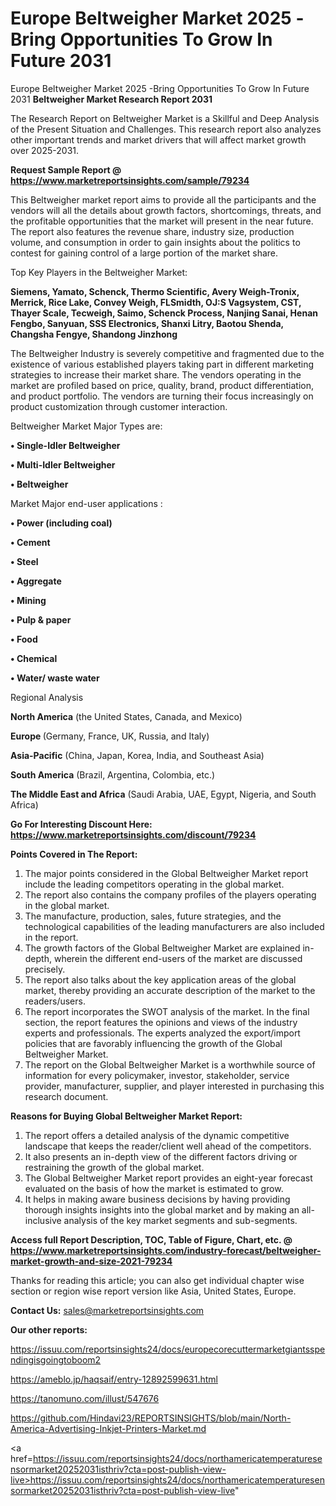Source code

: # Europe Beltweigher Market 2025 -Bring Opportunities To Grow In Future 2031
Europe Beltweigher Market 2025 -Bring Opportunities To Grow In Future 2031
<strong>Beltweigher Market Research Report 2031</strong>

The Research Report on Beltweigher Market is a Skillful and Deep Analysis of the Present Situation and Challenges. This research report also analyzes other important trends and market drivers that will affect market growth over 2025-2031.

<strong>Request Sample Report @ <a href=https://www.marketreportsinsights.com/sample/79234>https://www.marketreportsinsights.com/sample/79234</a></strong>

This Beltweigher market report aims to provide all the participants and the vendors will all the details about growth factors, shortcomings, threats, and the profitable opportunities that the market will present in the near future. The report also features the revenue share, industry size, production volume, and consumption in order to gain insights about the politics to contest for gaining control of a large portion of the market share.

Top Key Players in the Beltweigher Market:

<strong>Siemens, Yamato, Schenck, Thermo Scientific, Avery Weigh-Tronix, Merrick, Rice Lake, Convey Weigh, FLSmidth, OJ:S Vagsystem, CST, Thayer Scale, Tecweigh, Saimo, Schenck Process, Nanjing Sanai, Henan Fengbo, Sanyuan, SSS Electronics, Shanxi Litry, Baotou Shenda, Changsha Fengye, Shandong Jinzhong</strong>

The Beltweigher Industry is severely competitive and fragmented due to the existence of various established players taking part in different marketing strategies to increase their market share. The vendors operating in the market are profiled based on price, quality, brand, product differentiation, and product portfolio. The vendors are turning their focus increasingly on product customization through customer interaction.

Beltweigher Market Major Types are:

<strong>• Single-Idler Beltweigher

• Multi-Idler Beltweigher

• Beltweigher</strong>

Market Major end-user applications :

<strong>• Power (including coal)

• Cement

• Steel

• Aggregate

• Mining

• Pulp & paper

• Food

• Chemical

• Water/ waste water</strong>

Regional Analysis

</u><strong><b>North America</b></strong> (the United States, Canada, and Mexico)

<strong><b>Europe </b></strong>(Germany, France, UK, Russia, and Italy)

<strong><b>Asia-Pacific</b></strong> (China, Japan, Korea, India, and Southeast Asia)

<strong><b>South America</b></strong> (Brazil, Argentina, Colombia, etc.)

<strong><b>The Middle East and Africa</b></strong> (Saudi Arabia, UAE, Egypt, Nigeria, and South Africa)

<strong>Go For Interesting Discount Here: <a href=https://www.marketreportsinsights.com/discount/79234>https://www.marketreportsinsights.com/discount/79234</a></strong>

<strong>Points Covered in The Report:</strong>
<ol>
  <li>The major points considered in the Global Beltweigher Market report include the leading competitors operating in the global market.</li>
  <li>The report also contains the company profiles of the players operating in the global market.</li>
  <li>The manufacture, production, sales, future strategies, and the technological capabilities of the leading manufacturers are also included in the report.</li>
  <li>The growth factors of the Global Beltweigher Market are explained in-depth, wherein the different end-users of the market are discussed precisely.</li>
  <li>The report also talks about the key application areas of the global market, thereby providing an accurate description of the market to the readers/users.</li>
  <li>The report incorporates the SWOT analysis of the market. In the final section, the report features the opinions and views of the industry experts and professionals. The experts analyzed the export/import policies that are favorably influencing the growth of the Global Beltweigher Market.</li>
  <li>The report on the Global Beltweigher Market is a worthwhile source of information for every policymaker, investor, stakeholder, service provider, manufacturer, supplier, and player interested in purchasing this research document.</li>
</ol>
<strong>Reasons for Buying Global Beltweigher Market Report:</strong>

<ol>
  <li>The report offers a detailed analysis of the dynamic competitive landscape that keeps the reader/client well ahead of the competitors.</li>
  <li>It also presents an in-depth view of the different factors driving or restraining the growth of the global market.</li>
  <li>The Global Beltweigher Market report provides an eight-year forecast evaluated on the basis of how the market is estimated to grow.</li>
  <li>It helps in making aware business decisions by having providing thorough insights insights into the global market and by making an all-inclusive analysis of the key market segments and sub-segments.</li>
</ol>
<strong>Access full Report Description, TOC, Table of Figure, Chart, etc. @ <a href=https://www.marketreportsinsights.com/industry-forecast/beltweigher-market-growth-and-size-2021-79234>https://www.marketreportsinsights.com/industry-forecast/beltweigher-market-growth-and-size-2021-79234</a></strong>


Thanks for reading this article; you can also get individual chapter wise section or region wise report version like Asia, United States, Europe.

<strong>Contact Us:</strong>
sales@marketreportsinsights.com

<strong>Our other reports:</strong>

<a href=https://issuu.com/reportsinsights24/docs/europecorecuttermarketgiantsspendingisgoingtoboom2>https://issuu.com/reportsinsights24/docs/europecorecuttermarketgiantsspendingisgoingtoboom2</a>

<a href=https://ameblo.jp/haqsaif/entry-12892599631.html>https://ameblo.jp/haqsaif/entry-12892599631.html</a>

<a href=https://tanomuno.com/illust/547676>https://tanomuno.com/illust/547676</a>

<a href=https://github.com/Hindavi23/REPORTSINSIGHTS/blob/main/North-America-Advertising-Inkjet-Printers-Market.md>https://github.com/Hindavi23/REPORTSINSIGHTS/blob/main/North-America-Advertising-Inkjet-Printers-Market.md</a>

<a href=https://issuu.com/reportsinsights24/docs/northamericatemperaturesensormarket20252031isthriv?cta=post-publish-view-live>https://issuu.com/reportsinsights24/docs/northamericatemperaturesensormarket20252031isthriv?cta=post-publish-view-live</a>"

============================================================

● Work to be completed
I need every line from the material that contains the word "section".

● Completed task
  <li>The report incorporates the SWOT analysis of the market. In the final section, the report features the opinions and views of the industry experts and professionals. The experts analyzed the export/import policies that are favorably influencing the growth of the Global Beltweigher Market.</li>
Thanks for reading this article; you can also get individual chapter wise section or region wise report version like Asia, United States, Europe.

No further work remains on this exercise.